The sequel to the critically acclaimed film, The Conjuring, officially releases today. Like the first, The Conjuring 2 follows Lorraine and Ed Warren, a married couple who are also paranormal investigators. This time, viewers find them in north London, where a single mother of four children has reached out to them for help. Her house, we find out, is possessed by demonic forces.
Aside from their surprisingly developed characters and storylines, the Conjuring films stand out for another reason: They’re written by brothers who are committed Christians.
Earlier this week I talked with Chad Hayes and Carey Hayes about their new film, the place of the demonic in pop culture and how two kids from a family of pastors and missionaries end up writing horror films.
Like the The Conjuring, this new movie is based on a real-life couple, Lorraine and Ed Warren. What drew you to their story?
Chad: When we did the first film, we loved the idea of telling these kind of stories through the point of view of people who had truly experienced something in their life. It gave us a kind of franchise—which, we knew if it was successful, we could continue to tell stories and build on their characters.
Ed and Lorraine have been doing [paranormal investigation] for so long, and the idea of good conquering evil is always a great theme in a movie.
It’s such a pleasure having gotten to know Lorraine over the years, and to have her share her personal experiences. The fact they have had some demonic interaction and had to deal with stuff like that, it just felt so honest and truthful.
It was just challenging and fun and we felt creatively inspired—because a lot of this can be double-checked online. Like with the Hodgin family: You can go online and check out the levitation, the size of the story, the scope of the story, when the Warrens were involved.
Demonic possession is having a cultural moment right now—The Exorcist is getting TV show, Preacher. Why do you think that is?
Carey: I think that social media has really exploded the ability to look at somebody else’s experiences firsthand. You’re having the Vatican announcing that they’re training more exorcists, and [the demonic] is becoming more prevalent in our consciousness today. I think that awareness is heightened because of a deep-rooted curiosity. Because you either believe or you don’t, and those who do believe are slowly able to convince those who don’t believe [through social media].
Chad: I find it so interesting because, if you think about it, The Conjuring came in second as the highest grossing genre film ever. And the first one was The Exorcist. So here we have a possession story followed second by another possession story. So it makes me feel like the interest there, the interest is worldwide. These stories cross over into virtually every religion with good versus evil.
Obviously your movies are dark, and they deal with some really scary things. But there is good at work. How do you go about these “redemptive” themes in your films, especially in a genre that hasn’t always been known for that?
Carey: We always back into these stories because we always want to know when we’re doing research how it ends. And then, we always pull back and go, “OK, if Ed and Lorraine are going to go through this journey, what are they going to get out of this?” What does this reflect to them outside of the spiritual world?
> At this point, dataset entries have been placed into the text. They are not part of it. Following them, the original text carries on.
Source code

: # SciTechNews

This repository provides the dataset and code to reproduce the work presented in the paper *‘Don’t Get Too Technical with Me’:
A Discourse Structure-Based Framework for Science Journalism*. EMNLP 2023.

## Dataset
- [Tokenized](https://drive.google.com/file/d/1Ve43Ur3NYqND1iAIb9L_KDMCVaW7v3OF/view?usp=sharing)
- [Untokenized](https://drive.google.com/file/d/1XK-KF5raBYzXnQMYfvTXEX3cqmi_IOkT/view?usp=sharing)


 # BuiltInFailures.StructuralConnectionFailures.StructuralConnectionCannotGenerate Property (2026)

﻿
What does it reflect on a personal level? And what does it exemplify to others?
Their vows of marriage are so strong and these two are so in love, that you want to see them succeed. But what happens when that obstacle, that essence of evil, starts creating those fissures or those wedges and how does that affect them? I think the forefront of our stories need to be really character-driven. Because if you don’t care about the characters, you don’t care about the movies.
Chad: We love the idea of happy endings in these movies. They’re still scary. They’re still truthful. But to have a movie that’s rated R that has no sex, no swearing, no blood, is unheard of. So people out there that might pre-judge and say, “Oh I don’t want to support horror movies. They’re about darkness and the Devil and all that.” Well, this is about beating the Devil and this is about family and love.
You’re really open about both being believers. Did you grow up in a Christian home?
Chad: Very much, yes we did. We grew up around cousins and aunts and uncles being missionaries and pastors and ministers.
We had a very blessed upbringing, with very strong parents who are still married today (both in their 80s). Just a great family. We’ve got an older sister and a younger brother and we grew up in one of those families where every Sunday we sat down and we had family dinner and Sundays were family days and you didn’t plan anything. So it was a great experience.
The movie The Reaping was actually loosely based on an aunt who had become a missionary in India and had served 10 years there.
How did you two go from a family of missionaries and preachers to horror film writers?
Carey: Chad and I were involved in television and wanted to start writing features. We were introduced to (producer) Joel Silver at Warner’s Brothers, and they owned the title House of Wax. They said, “Hey, you guys, we’re looking for writers with ideas.” And Chad and I said, “Well, we have a great idea.” And we did and it just fast tracked us and they put it into production right away.
And that’s how we became horror writers. Everybody goes “Oh boy what’s your next horror movie?”